- **Exercise aim**: What lines of the data hold the string "arginine"? Copy them all.

[Collected data]
****
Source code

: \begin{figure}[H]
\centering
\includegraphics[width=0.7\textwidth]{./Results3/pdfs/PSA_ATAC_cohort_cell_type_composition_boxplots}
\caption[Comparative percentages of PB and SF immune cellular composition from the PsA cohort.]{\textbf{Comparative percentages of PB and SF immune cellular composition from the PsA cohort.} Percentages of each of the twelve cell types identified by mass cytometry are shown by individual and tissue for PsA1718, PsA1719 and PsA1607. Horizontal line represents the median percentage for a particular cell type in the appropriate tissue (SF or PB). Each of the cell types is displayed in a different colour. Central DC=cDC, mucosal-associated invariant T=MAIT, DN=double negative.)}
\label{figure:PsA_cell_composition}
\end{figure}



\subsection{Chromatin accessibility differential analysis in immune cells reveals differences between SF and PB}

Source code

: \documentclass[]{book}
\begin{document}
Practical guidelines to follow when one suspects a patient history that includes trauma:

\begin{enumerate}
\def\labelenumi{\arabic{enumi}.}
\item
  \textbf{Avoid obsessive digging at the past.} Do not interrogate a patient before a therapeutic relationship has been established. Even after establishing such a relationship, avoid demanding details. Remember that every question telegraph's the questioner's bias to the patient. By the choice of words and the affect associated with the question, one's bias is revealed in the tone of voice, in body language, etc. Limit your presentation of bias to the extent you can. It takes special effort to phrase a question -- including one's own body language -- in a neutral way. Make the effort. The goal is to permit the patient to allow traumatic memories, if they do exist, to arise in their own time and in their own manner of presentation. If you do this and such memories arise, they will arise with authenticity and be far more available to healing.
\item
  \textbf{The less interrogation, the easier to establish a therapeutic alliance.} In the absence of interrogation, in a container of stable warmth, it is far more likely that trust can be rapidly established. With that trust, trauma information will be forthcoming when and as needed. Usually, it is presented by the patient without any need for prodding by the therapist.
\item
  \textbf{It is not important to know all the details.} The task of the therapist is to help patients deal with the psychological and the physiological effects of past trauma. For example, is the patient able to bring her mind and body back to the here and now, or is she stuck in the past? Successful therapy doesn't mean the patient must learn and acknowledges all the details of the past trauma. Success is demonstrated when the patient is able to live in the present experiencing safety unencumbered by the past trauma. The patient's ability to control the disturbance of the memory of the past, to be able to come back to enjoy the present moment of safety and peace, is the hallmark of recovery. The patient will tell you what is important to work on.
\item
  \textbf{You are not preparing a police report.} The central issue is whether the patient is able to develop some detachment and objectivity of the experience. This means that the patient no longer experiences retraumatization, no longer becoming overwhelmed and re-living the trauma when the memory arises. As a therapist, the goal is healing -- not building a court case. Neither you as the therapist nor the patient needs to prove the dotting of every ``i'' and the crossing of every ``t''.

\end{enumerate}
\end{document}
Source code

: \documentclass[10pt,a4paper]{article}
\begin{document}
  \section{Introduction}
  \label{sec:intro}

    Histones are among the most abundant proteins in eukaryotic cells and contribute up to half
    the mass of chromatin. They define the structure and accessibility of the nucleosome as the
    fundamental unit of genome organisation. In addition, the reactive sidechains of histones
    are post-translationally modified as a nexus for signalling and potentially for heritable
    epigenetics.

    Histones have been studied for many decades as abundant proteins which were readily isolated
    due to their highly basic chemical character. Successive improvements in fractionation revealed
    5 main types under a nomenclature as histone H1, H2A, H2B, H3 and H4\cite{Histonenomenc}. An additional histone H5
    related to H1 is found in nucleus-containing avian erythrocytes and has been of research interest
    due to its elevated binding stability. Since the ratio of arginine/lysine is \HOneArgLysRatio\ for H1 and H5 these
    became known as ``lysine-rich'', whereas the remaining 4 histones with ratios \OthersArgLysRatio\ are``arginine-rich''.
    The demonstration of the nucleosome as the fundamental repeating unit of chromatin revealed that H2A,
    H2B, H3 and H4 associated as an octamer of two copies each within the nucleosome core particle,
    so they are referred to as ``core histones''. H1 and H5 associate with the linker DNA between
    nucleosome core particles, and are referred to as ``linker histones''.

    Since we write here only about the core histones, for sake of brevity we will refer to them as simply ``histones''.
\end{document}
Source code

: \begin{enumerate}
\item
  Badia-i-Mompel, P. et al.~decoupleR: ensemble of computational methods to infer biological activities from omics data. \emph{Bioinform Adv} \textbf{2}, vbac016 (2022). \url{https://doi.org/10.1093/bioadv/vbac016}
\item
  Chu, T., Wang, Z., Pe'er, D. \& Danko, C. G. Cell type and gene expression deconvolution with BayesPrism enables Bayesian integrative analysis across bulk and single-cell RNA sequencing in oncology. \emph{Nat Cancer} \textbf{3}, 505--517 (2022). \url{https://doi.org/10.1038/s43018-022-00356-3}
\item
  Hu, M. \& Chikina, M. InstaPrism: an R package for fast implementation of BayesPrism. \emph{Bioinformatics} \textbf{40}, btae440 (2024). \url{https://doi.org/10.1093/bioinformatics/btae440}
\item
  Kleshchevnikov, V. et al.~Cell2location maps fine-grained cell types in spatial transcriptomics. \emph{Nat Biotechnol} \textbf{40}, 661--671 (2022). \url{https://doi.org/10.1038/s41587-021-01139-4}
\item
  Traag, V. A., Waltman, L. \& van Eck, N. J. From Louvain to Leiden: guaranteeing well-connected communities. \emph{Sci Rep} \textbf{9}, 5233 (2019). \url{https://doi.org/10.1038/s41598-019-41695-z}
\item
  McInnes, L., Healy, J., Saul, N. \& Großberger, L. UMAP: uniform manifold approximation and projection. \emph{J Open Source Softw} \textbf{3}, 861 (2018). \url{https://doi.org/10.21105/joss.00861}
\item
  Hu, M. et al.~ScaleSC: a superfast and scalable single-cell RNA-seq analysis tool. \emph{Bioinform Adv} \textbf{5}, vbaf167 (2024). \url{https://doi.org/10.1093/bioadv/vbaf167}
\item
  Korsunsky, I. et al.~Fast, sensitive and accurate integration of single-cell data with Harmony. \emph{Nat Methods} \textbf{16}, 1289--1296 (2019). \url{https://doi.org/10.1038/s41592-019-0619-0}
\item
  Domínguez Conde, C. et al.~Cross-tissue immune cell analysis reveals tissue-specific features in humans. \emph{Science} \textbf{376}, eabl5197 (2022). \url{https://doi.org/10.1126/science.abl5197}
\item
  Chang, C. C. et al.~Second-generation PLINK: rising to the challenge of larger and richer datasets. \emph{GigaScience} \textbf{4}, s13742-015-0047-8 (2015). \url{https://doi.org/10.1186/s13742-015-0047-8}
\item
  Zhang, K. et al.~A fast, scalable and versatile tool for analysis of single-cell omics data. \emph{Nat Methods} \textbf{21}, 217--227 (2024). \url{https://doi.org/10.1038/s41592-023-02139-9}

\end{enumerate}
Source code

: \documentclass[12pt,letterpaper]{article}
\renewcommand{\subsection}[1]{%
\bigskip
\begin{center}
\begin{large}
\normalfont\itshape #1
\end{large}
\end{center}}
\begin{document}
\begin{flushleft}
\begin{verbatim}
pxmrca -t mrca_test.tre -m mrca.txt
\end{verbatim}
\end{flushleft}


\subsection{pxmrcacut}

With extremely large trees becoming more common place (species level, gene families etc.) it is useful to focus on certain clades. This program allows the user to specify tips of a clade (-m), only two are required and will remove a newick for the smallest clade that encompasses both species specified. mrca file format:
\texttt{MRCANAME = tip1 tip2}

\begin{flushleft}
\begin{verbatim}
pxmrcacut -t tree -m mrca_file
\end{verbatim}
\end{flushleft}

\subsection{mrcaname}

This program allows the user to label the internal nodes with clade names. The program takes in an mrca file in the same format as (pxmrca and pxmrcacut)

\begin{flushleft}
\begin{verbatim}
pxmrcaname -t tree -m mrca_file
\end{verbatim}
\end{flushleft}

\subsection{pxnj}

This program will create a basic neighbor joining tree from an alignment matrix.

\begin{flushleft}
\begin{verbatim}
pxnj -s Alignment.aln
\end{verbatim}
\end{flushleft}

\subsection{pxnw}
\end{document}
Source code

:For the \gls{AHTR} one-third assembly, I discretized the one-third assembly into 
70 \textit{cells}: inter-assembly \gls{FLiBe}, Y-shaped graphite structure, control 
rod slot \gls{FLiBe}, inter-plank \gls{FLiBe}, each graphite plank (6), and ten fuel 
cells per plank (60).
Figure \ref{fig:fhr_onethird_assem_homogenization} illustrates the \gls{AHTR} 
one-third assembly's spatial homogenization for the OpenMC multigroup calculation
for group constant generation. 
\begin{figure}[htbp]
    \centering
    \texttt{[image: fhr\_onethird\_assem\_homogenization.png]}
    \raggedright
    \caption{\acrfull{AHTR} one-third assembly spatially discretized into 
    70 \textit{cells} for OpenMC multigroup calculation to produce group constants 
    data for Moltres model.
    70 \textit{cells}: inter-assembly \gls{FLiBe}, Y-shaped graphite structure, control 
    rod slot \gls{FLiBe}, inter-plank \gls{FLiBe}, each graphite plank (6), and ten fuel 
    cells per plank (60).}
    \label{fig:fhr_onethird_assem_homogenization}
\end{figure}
****
- **Result for this task**:
    due to its elevated binding stability. Since the ratio of arginine/lysine is \HOneArgLysRatio\ for H1 and H5 these
    became known as ``lysine-rich'', whereas the remaining 4 histones with ratios \OthersArgLysRatio\ are``arginine-rich''.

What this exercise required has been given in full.